Phil Panaro of the Boston Consulting Group thinks that the stock could reach $800 per share by 2030, representing a 370% increase from current levels. Considering that it’s already the world’s largest company, that’s a bold call.
But is this $800 price target realistic? Let’s back-calculate the numbers to find out.
Nvidia headquarters. Image source: Nvidia.
Nvidia forecasts monster growth for data centers
Nvidia makes graphics processing units (GPUs) alongside other hardware and software that support them. Although originally designed to process gaming graphics, GPUs are incredibly useful for any task that requires a significant amount of computing power.
GPUs can process multiple calculations in parallel, which allows them to excel at these complex tasks. They have been widely used in processing engineering simulations, drug discovery, cryptocurrency mining, and their largest assignment to date: training and processing AI models.

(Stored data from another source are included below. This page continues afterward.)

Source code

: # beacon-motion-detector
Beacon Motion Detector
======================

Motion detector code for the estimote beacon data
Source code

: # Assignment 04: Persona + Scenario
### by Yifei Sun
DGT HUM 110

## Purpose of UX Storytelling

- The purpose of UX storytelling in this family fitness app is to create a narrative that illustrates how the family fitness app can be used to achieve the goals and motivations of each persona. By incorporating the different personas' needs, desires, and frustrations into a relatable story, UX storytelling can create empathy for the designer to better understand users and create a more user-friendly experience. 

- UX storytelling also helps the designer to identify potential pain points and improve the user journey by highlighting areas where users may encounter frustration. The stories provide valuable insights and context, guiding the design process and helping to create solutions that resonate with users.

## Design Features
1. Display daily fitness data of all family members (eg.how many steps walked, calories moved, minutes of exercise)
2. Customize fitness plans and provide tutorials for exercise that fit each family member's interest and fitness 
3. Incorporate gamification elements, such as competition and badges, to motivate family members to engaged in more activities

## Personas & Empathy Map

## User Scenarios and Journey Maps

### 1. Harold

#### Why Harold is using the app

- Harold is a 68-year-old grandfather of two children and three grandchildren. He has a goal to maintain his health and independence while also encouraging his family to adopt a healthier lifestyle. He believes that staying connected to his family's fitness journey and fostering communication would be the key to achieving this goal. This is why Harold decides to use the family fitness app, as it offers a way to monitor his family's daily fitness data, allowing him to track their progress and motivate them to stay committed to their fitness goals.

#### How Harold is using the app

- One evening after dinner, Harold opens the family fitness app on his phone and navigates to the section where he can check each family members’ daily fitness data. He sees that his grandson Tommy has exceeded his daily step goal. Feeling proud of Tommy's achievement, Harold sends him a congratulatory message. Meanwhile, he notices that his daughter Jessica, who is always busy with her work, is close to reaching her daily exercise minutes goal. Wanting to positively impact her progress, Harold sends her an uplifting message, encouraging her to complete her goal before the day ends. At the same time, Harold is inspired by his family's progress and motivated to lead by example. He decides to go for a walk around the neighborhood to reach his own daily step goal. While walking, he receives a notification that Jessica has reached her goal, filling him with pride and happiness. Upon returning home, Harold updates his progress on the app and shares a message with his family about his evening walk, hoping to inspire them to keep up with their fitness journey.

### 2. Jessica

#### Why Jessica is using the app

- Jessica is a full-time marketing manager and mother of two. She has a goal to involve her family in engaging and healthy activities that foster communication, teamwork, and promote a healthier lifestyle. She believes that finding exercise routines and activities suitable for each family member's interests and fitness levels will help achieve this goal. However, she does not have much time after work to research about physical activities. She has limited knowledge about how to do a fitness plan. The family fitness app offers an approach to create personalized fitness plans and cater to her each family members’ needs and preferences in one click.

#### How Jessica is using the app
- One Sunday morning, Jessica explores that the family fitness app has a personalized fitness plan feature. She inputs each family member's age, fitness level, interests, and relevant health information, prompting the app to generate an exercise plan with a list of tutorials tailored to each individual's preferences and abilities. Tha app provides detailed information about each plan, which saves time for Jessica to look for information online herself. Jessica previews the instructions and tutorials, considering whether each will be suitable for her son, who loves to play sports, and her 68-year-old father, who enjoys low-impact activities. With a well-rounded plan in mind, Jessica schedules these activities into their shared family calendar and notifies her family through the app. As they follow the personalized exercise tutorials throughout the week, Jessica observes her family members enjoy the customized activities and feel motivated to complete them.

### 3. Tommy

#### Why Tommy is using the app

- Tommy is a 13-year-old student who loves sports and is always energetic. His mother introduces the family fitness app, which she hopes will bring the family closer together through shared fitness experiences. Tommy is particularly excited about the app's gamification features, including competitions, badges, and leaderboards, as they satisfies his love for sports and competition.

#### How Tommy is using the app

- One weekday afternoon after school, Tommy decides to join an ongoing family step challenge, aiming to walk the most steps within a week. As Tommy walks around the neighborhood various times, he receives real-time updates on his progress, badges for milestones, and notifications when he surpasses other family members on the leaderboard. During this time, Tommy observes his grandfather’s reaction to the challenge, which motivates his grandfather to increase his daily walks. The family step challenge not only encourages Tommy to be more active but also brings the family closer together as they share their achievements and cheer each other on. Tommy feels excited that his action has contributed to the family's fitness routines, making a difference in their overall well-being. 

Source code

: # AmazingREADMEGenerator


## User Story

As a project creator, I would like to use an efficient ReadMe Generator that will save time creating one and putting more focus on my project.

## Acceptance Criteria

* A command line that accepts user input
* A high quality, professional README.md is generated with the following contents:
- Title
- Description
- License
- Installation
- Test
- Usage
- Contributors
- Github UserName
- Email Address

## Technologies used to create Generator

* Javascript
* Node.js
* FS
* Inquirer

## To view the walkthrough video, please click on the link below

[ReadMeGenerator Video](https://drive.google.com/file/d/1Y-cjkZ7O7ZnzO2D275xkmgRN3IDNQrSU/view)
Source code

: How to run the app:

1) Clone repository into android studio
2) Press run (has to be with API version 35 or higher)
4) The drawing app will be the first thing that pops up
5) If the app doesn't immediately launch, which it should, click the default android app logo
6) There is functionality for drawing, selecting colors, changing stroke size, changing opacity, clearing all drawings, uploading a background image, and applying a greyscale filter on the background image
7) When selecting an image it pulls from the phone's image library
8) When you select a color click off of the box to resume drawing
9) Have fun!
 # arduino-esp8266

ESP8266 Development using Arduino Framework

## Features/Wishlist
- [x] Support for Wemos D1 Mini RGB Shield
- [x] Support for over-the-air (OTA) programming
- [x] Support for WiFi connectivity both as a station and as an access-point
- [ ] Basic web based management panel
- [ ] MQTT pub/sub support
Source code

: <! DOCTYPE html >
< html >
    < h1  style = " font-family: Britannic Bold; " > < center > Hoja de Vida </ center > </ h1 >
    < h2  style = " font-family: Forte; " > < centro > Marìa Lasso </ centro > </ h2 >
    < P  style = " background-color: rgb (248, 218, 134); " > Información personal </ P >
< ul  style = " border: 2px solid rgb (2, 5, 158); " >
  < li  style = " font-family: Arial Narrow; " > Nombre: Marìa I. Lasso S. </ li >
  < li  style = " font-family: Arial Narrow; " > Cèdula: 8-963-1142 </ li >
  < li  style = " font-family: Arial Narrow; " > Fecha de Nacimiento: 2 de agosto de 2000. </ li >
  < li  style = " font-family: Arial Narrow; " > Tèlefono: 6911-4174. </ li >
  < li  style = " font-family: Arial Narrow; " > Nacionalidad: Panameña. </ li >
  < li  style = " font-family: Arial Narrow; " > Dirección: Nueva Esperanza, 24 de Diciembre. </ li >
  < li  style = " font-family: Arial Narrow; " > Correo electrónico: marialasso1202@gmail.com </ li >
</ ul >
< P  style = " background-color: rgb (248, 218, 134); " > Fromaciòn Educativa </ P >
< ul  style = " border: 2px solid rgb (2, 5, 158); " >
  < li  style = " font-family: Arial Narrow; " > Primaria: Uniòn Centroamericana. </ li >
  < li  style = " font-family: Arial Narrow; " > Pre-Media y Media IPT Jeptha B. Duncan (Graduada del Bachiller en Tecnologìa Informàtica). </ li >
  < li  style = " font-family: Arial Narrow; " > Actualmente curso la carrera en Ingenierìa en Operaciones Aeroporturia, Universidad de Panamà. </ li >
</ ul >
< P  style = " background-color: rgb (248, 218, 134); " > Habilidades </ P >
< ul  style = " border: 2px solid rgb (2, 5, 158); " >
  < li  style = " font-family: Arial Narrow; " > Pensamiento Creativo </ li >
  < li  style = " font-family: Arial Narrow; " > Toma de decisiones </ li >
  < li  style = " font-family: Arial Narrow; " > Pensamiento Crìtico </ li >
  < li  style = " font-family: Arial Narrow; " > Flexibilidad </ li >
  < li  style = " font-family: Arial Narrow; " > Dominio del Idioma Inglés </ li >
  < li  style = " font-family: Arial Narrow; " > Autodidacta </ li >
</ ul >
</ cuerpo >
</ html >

Nvidia sells most of its GPUs to AI hyperscalers, which then place them in data centers to create powerful computing clusters. Its revenue growth has been impressive, but it’s nowhere near done expanding.
The company likes to cite third-party research that shows data center capital expenditures (capex) were $400 billion in 2024 and are expected to increase to $1 trillion by 2028. Considering that the chipmaker generated $115 billion in data center revenue during fiscal 2025 (which encompasses most of 2024), it captured nearly 30% of total spending on it.
NVDA Revenue (TTM) data by YCharts; TTM = trailing 12 months.
Should this $1 trillion projection come to fruition and Nvidia maintains a 30% market share, that would mean it will generate $300 billion in revenue. Over the past 12 months, the company has $149 billion in revenue, indicating about 100% growth if the projection comes true. That’s far shy of the 370% growth needed to turn it into an $800 stock, as Phil Panaro projects, but it’s still strong and market-beating growth.
But Panaro’s call isn’t for 2028, it’s for 2030. So we need to look beyond the projection that Nvidia is citing.
Even an extended time frame doesn’t get Nvidia to $800
The global data center capex figure cited by Nvidia in its 2025 GTC event indicates a compound annual growth rate of 26%. If the data center industry can maintain that growth rate for two extra years until 2030, projected capex would reach nearly $1.6 trillion.
If the company can maintain its 30% market share, its revenue would be $473 trillion, indicating 217% growth. This clearly falls short of the 350% Nvidia would need to achieve the $800 price target that Panaro has assigned to the stock.
As a result, I don’t think the chipmaker can reach Panaro’s target within his specified time frame. Still, these calculations have shown that if the data center capex projections are met over the next few years — and Nvidia maintains its market share dominance — it can be an incredibly strong performer, delivering market-crushing returns.
That makes it a solid stock to buy now, and I think investors would be wise to add Nvidia shares over the next few months.